Men tend the kilns in the centre of town and it is their grievances and disputes which make the headlines, but in reality the city’s industry is driven by the women and girls in places like Devnagar, squatting in poorly lit rooms like this one. Pali is a businesswoman and expects to be taken seriously. Rishi’s mother hides her fear of her daughter-in-law behind a tremulous smile.

By the time Rishi gets home, Pali has packed away the children and his mother has prepared their dahl. They move around their room in silence, rearranging their few possessions.
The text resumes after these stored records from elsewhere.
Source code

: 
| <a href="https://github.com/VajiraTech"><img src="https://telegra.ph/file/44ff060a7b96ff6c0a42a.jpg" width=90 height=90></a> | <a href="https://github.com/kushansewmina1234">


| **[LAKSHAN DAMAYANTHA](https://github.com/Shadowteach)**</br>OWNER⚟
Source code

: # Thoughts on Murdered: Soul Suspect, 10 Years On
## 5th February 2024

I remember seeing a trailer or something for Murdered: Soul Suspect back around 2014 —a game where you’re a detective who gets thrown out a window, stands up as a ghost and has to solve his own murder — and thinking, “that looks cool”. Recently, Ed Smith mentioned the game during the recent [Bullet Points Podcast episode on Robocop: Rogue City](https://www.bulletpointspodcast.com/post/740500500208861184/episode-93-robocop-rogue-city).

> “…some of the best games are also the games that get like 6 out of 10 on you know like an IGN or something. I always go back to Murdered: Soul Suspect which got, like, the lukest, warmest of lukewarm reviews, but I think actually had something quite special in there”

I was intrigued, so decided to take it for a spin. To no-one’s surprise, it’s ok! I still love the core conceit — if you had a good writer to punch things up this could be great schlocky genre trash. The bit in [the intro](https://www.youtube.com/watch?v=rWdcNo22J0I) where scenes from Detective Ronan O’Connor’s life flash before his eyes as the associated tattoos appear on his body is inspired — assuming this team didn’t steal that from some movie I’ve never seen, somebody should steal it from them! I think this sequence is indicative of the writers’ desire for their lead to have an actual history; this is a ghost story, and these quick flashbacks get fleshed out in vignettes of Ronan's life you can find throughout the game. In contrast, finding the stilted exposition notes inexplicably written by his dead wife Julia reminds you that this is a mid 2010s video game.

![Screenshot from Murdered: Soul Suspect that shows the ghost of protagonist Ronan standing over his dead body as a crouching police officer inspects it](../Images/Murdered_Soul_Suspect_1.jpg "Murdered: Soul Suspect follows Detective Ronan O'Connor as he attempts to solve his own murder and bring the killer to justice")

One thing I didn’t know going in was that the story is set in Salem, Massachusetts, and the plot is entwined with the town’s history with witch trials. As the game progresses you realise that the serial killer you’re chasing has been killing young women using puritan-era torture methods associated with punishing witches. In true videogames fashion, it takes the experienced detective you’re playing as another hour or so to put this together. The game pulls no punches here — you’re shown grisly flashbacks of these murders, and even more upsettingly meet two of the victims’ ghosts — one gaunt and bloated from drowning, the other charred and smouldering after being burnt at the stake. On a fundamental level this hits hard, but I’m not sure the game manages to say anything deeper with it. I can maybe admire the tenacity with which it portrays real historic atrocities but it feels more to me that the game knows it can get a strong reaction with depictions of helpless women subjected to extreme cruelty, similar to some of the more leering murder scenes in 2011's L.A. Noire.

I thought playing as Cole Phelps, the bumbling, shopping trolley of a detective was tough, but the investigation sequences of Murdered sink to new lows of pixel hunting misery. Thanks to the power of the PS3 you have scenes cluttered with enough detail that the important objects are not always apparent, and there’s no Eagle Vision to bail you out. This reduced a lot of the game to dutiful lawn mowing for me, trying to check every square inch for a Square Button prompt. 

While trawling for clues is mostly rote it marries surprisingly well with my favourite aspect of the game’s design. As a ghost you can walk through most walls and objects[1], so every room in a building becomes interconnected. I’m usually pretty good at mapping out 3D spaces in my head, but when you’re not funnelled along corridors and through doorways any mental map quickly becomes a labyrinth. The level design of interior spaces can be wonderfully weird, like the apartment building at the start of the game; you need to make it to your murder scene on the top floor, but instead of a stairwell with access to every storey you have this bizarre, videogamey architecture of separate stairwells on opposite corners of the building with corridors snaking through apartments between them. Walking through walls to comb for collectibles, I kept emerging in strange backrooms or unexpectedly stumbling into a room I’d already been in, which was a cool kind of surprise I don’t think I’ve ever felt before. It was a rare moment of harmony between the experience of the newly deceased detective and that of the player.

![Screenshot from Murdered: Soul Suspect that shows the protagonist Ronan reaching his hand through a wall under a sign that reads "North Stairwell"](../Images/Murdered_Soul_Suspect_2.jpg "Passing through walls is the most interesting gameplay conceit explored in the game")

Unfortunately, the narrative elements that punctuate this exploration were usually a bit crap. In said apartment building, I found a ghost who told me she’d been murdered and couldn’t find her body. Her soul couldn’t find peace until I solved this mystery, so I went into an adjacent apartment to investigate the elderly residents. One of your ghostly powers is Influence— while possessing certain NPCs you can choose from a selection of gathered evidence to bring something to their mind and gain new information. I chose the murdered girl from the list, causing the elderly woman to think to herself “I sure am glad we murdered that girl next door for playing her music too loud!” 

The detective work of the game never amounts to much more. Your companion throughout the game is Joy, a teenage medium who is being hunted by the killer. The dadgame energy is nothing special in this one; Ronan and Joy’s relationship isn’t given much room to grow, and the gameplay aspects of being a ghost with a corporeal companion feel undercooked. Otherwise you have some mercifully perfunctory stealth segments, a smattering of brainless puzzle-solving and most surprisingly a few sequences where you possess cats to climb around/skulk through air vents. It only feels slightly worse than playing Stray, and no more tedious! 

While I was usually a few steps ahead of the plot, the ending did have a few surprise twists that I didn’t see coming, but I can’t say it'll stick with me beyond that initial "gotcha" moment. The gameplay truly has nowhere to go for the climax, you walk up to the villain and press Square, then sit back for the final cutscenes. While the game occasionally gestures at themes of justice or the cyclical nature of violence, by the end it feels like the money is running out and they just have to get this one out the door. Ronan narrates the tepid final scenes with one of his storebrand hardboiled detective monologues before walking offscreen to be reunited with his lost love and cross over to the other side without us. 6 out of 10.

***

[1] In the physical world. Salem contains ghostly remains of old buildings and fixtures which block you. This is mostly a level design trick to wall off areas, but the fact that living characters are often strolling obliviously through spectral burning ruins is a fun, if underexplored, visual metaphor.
They eat, and for a while the smell of food erases the day’s busy milling of glass blanks: hot electric leavings in the air.

Rishi’s mother piles their dishes into a bowl of grey water and washes them herself: servile work performed without complaint. We spend all day with children, Pali and I, ordering them about, keeping them in check, seeing to their cuts and scrapes, what do we want with a housegirl cluttering up the room of an evening? (In truth, she is glad of a way to demonstrate her humility to her scary daughter-in-law.)

At night a curtain, drawn from wall to wall, divides the room, offering the couple a little privacy. Rishi’s mother sleeps among the piled-up lathes and wheels, boxes of irons and solder spools.